Gracias al ministerio de Atanasio y a un cambio en la escena política, se convocó un concilio en Constantinopla en el año 381. Allí los obispos afirmaron el Credo Niceno y los obispos arrianos fueron expulsados de la iglesia.
Después de Nicea
Nuevas controversias surgieron en el siglo V. Aparecieron opiniones heréticas sobre cómo la naturaleza divina y la naturaleza humana de Cristo estaban unidas en una sola persona. La iglesia trató este tema en Calcedonia en el 451, dando como resultado el Credo de Calcedonia. Este credo da a la iglesia la maravillosa enseñanza de la unión hipostática de Cristo, afirmando que Cristo tiene dos naturalezas en una sola persona, que es a la vez plenamente Dios y plenamente humano.
A pesar de estos credos convincentes y persuasivos, las visiones heréticas sobre Cristo han persistido a lo largo de los siglos. John Quincy Adams era teológicamente más ortodoxo que su padre, John Adams.
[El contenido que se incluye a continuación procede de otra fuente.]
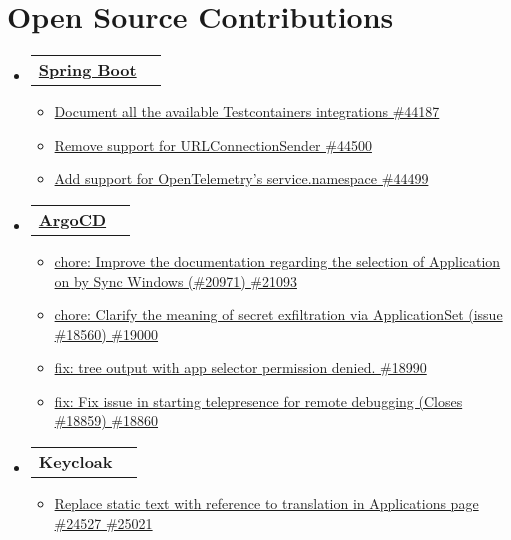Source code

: \documentclass[a4paper,12pt]{article}
\makeatletter
\newcommand{\resumeItem}[1]{
	\item\small{
		{#1 \vspace{-2pt}}
	}
}
\newcommand{\resumeSubheadingSingleLine}[2]{
	\vspace{-2pt}\item
	\begin{tabular*}{0.97\textwidth}[t]{l@{\extracolsep{\fill}}r}
		\textbf{#1} & #2
	\end{tabular*}\vspace{-7pt}
}
\newcommand{\resumeSubHeadingListStart}{\begin{itemize}[leftmargin=0.15in, label={}]}
\newcommand{\resumeSubHeadingListEnd}{\end{itemize}}
\newcommand{\resumeItemListStart}{\begin{itemize}}
\newcommand{\resumeItemListEnd}{\end{itemize}\vspace{-5pt}}
\makeatother
\begin{document}
	\section{Open Source Contributions}
		\resumeSubHeadingListStart
			\resumeSubheadingSingleLine{ \href{https://github.com/spring-projects/spring-boot/pulls/thecooldrop}{Spring Boot}}{}{}{}
				\resumeItemListStart[label=]
					\resumeItem{\href{https://github.com/spring-projects/spring-boot/pull/44187}{Document all the available Testcontainers integrations \#44187}}
					\resumeItem{\href{https://github.com/spring-projects/spring-boot/pull/44500}{Remove support for URLConnectionSender \#44500}}
					\resumeItem{\href{https://github.com/spring-projects/spring-boot/pull/44499}{Add support for OpenTelemetry's service.namespace \#44499}}
				\resumeItemListEnd
			\resumeSubheadingSingleLine{ \href{https://github.com/argoproj/argo-cd/pulls/thecooldrop}{ArgoCD}}{}{}{}
				\resumeItemListStart[label=]
					\resumeItem{\href{https://github.com/argoproj/argo-cd/pull/21093}{chore: Improve the documentation regarding the selection of Application on by Sync Windows (\#20971) \#21093}}
					\resumeItem{\href{https://github.com/argoproj/argo-cd/pull/19000}{chore: Clarify the meaning of secret exfiltration via ApplicationSet (issue \#18560) \#19000}}
					\resumeItem{\href{https://github.com/argoproj/argo-cd/pull/18990}{fix: tree output with app selector permission denied. \#18990}}
					\resumeItem{\href{https://github.com/argoproj/argo-cd/pull/18860}{fix: Fix issue in starting telepresence for remote debugging (Closes \#18859) \#18860}}
				\resumeItemListEnd
			\resumeSubheadingSingleLine{ Keycloak}{}{}{}
				\resumeItemListStart[label=]
				\resumeItem{\href{https://github.com/keycloak/keycloak/pull/25021}{Replace static text with reference to translation in Applications page \#24527 \#25021}}
				\resumeItemListEnd
		\resumeSubHeadingListEnd
	
\end{document}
Como deísta, el anciano John Adams veneraba a Jesús, pero no lo reconocía como Dios. En una ocasión, John Quincy Adams le escribió a su padre, comparando la visión de Cristo que él tenía con la verdadera visión de Cristo, diciendo que era como la diferencia entre una vela y el sol; no se podían ni comparar.
En 1923, J. Gresham Machen desafió las falsas enseñanzas de Cristo. En una ocasión, Machen comentó de manera contundente que cualquier visión de Cristo que sea menos que infinita es infinitamente menor que la verdadera.
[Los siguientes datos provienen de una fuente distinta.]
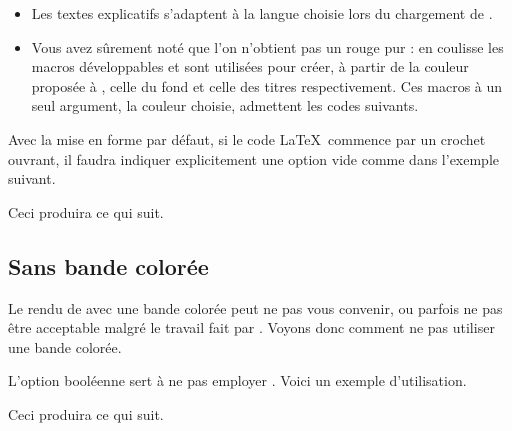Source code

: \documentclass[10pt, a4paper]{article}
\begin{document}
\begin{bdocnote}
    \leavevmode

    \begin{itemize}
        \item Les textes explicatifs s'adaptent à la langue choisie lors du chargement de .

        \item Vous avez sûrement noté que l'on n'obtient pas un rouge pur : en coulisse les macros développables  et  sont utilisées pour créer, à partir de la couleur proposée à , celle du fond et celle des titres respectivement.
              Ces macros à un seul argument, la couleur choisie, admettent les codes suivants.

              \begin{bdoclatex}[code]
              \end{bdoclatex}
    \end{itemize}
\end{bdocnote}




\begin{bdocwarn}
    Avec la mise en forme par défaut, si le code \LaTeX\ commence par un crochet ouvrant, il faudra indiquer explicitement une option vide comme dans l'exemple suivant.


    Ceci produira ce qui suit.

    \medskip

    
\end{bdocwarn}




\subsection{Sans bande colorée}

Le rendu de  avec une bande colorée peut ne pas vous convenir, ou parfois ne pas être acceptable malgré le travail fait par .
Voyons donc comment ne pas utiliser une bande colorée.

\begin{bdocexa}
    L'option booléenne  sert à ne pas employer .
    Voici un exemple d'utilisation.


    Ceci produira ce qui suit.

    \medskip

    
\end{bdocexa}
\end{document}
Machen, John Quincy Adams, Atanasio y muchos otros nos han ayudado a ver, ante todo, lo que debemos creer acerca de Cristo y por qué eso marca la diferencia.
Seríamos ingenuos si creyéramos que la generación actual y la siguiente se aferrarán a una cristología ortodoxa de manera automática. Los Credos Niceno y de Calcedonia han sostenido a la iglesia a lo largo de los siglos, resumiendo la enseñanza bíblica. Los sermones y escritos de los primeros padres de la iglesia guiaron a los primeros cristianos en su teología y adoración. Nosotros también tenemos la obligación de responder la pregunta crucial que Cristo hizo a Sus discípulos: «Y ustedes, ¿quién dicen que soy Yo?». Nosotros también tenemos la obligación de ayudar a otros a responder con fidelidad bíblica y exactitud evangélica. Cualquier otra cosa es infinitamente inferior.